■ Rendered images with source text

————————

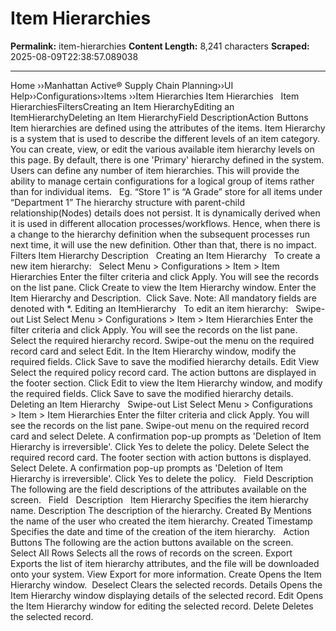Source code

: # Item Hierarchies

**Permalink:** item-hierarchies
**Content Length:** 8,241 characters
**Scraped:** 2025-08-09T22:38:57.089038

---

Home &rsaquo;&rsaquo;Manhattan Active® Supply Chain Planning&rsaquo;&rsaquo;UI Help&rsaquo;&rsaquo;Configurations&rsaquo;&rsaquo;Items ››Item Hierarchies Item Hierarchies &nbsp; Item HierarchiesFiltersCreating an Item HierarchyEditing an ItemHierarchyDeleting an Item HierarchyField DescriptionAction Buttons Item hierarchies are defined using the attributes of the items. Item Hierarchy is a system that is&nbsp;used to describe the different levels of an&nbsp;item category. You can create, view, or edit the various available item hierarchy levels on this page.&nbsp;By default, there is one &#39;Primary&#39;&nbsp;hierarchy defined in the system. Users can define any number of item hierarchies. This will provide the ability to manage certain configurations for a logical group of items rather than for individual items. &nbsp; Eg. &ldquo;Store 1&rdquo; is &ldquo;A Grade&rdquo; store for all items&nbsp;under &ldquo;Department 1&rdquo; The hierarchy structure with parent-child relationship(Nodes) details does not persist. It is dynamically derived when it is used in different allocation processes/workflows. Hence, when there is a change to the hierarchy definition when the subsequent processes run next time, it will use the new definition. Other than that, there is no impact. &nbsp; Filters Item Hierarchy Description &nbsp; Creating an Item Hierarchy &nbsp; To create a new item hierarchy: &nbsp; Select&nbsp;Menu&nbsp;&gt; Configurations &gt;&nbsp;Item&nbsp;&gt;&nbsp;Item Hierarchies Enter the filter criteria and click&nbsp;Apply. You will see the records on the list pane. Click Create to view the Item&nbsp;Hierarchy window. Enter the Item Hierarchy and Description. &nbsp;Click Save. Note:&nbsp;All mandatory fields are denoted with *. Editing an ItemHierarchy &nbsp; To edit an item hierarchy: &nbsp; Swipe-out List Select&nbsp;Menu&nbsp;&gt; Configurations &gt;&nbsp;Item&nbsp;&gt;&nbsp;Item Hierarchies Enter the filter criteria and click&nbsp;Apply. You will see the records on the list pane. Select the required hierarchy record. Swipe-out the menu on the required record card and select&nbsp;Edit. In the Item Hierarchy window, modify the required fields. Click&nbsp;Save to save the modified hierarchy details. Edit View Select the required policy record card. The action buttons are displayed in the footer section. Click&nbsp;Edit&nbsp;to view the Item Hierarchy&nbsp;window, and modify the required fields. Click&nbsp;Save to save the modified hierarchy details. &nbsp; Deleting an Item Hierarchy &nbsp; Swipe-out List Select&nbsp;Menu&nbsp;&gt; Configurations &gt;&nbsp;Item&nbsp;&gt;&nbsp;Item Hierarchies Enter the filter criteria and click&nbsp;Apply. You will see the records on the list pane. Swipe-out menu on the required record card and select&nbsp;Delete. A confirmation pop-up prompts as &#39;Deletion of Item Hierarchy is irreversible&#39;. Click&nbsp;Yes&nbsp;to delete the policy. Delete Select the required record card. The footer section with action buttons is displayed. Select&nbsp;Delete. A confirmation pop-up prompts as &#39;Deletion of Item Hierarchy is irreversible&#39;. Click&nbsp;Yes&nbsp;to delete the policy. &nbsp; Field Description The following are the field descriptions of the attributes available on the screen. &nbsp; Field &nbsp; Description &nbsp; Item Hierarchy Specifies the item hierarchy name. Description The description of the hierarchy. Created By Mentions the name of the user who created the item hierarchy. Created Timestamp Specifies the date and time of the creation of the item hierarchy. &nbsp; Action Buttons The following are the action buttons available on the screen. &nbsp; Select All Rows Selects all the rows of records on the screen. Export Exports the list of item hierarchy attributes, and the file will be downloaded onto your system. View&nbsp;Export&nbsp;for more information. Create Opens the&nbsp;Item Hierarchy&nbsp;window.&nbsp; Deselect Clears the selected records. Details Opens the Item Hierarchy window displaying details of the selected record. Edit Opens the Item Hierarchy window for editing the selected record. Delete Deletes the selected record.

————————

■ REQUIRED ACTION
Your job is to repeat the data exactly, leaving each picture out.

■ TASK RESULT
Source code

: # Item Hierarchies

**Permalink:** item-hierarchies
**Content Length:** 8,241 characters
**Scraped:** 2025-08-09T22:38:57.089038

---

Home &rsaquo;&rsaquo;Manhattan Active® Supply Chain Planning&rsaquo;&rsaquo;UI Help&rsaquo;&rsaquo;Configurations&rsaquo;&rsaquo;Items ››Item Hierarchies Item Hierarchies &nbsp; Item HierarchiesFiltersCreating an Item HierarchyEditing an ItemHierarchyDeleting an Item HierarchyField DescriptionAction Buttons Item hierarchies are defined using the attributes of the items. Item Hierarchy is a system that is&nbsp;used to describe the different levels of an&nbsp;item category. You can create, view, or edit the various available item hierarchy levels on this page.&nbsp;By default, there is one &#39;Primary&#39;&nbsp;hierarchy defined in the system. Users can define any number of item hierarchies. This will provide the ability to manage certain configurations for a logical group of items rather than for individual items. &nbsp; Eg. &ldquo;Store 1&rdquo; is &ldquo;A Grade&rdquo; store for all items&nbsp;under &ldquo;Department 1&rdquo; The hierarchy structure with parent-child relationship(Nodes) details does not persist. It is dynamically derived when it is used in different allocation processes/workflows. Hence, when there is a change to the hierarchy definition when the subsequent processes run next time, it will use the new definition. Other than that, there is no impact. &nbsp; Filters Item Hierarchy Description &nbsp; Creating an Item Hierarchy &nbsp; To create a new item hierarchy: &nbsp; Select&nbsp;Menu&nbsp;&gt; Configurations &gt;&nbsp;Item&nbsp;&gt;&nbsp;Item Hierarchies Enter the filter criteria and click&nbsp;Apply. You will see the records on the list pane. Click Create to view the Item&nbsp;Hierarchy window. Enter the Item Hierarchy and Description. &nbsp;Click Save. Note:&nbsp;All mandatory fields are denoted with *. Editing an ItemHierarchy &nbsp; To edit an item hierarchy: &nbsp; Swipe-out List Select&nbsp;Menu&nbsp;&gt; Configurations &gt;&nbsp;Item&nbsp;&gt;&nbsp;Item Hierarchies Enter the filter criteria and click&nbsp;Apply. You will see the records on the list pane. Select the required hierarchy record. Swipe-out the menu on the required record card and select&nbsp;Edit. In the Item Hierarchy window, modify the required fields. Click&nbsp;Save to save the modified hierarchy details. Edit View Select the required policy record card. The action buttons are displayed in the footer section. Click&nbsp;Edit&nbsp;to view the Item Hierarchy&nbsp;window, and modify the required fields. Click&nbsp;Save to save the modified hierarchy details. &nbsp; Deleting an Item Hierarchy &nbsp; Swipe-out List Select&nbsp;Menu&nbsp;&gt; Configurations &gt;&nbsp;Item&nbsp;&gt;&nbsp;Item Hierarchies Enter the filter criteria and click&nbsp;Apply. You will see the records on the list pane. Swipe-out menu on the required record card and select&nbsp;Delete. A confirmation pop-up prompts as &#39;Deletion of Item Hierarchy is irreversible&#39;. Click&nbsp;Yes&nbsp;to delete the policy. Delete Select the required record card. The footer section with action buttons is displayed. Select&nbsp;Delete. A confirmation pop-up prompts as &#39;Deletion of Item Hierarchy is irreversible&#39;. Click&nbsp;Yes&nbsp;to delete the policy. &nbsp; Field Description The following are the field descriptions of the attributes available on the screen. &nbsp; Field &nbsp; Description &nbsp; Item Hierarchy Specifies the item hierarchy name. Description The description of the hierarchy. Created By Mentions the name of the user who created the item hierarchy. Created Timestamp Specifies the date and time of the creation of the item hierarchy. &nbsp; Action Buttons The following are the action buttons available on the screen. &nbsp; Select All Rows Selects all the rows of records on the screen. Export Exports the list of item hierarchy attributes, and the file will be downloaded onto your system. View&nbsp;Export&nbsp;for more information. Create Opens the&nbsp;Item Hierarchy&nbsp;window.&nbsp; Deselect Clears the selected records. Details Opens the Item Hierarchy window displaying details of the selected record. Edit Opens the Item Hierarchy window for editing the selected record. Delete Deletes the selected record.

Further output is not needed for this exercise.